··· Data for this task ···
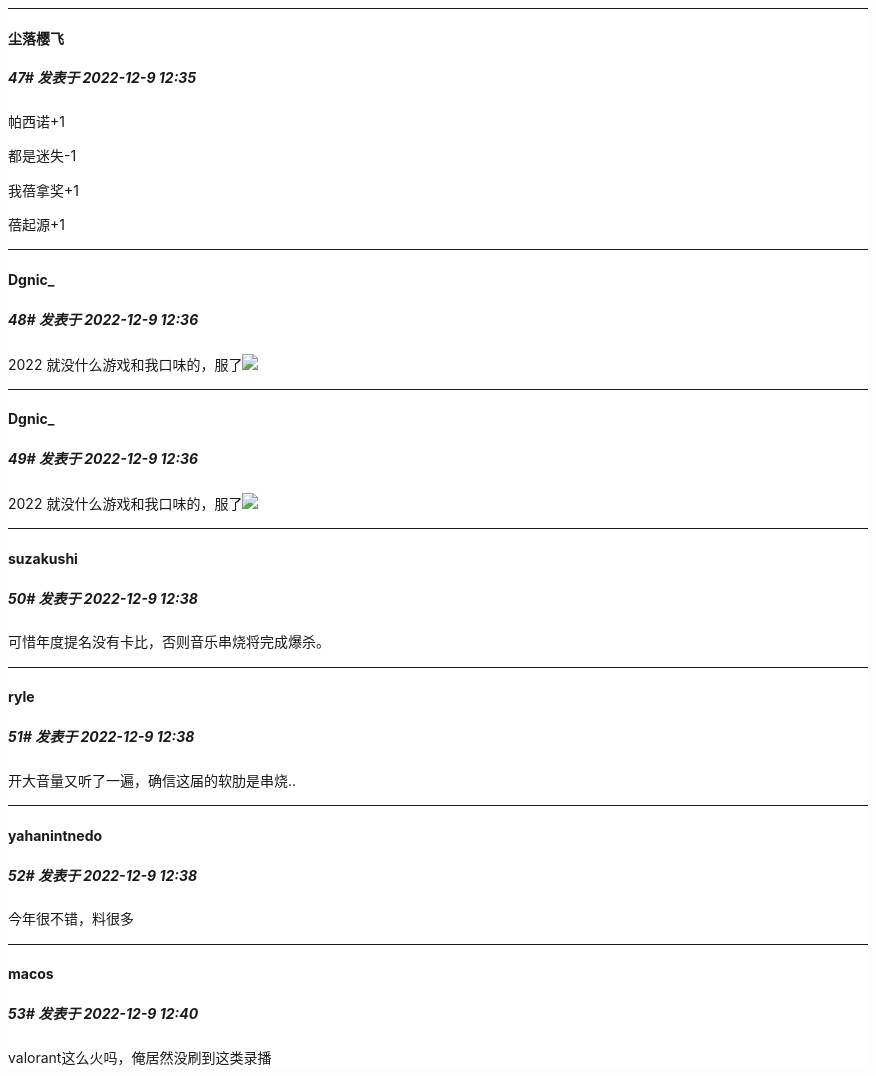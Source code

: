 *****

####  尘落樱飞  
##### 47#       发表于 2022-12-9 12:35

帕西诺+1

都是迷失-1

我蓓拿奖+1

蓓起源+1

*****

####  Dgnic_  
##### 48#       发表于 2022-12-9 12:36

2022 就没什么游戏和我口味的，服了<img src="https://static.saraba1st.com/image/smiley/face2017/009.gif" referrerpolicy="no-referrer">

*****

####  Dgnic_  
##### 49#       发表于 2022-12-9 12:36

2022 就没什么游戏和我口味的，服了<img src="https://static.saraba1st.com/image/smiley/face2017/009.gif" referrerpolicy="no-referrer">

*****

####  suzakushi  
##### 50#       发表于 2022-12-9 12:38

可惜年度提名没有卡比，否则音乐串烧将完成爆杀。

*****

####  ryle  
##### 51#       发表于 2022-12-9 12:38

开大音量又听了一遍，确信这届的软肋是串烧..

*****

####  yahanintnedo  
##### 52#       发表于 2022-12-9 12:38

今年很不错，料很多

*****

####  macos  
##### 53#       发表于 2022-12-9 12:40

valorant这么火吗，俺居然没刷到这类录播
···
Word for word, print all of the data; skip the pictures.

Source code

: *****

####  尘落樱飞  
##### 47#       发表于 2022-12-9 12:35

帕西诺+1

都是迷失-1

我蓓拿奖+1

蓓起源+1

*****

####  Dgnic_  
##### 48#       发表于 2022-12-9 12:36

2022 就没什么游戏和我口味的，服了<img src="https://static.saraba1st.com/image/smiley/face2017/009.gif" referrerpolicy="no-referrer">

*****

####  Dgnic_  
##### 49#       发表于 2022-12-9 12:36

2022 就没什么游戏和我口味的，服了<img src="https://static.saraba1st.com/image/smiley/face2017/009.gif" referrerpolicy="no-referrer">

*****

####  suzakushi  
##### 50#       发表于 2022-12-9 12:38

可惜年度提名没有卡比，否则音乐串烧将完成爆杀。

*****

####  ryle  
##### 51#       发表于 2022-12-9 12:38

开大音量又听了一遍，确信这届的软肋是串烧..

*****

####  yahanintnedo  
##### 52#       发表于 2022-12-9 12:38

今年很不错，料很多

*****

####  macos  
##### 53#       发表于 2022-12-9 12:40

valorant这么火吗，俺居然没刷到这类录播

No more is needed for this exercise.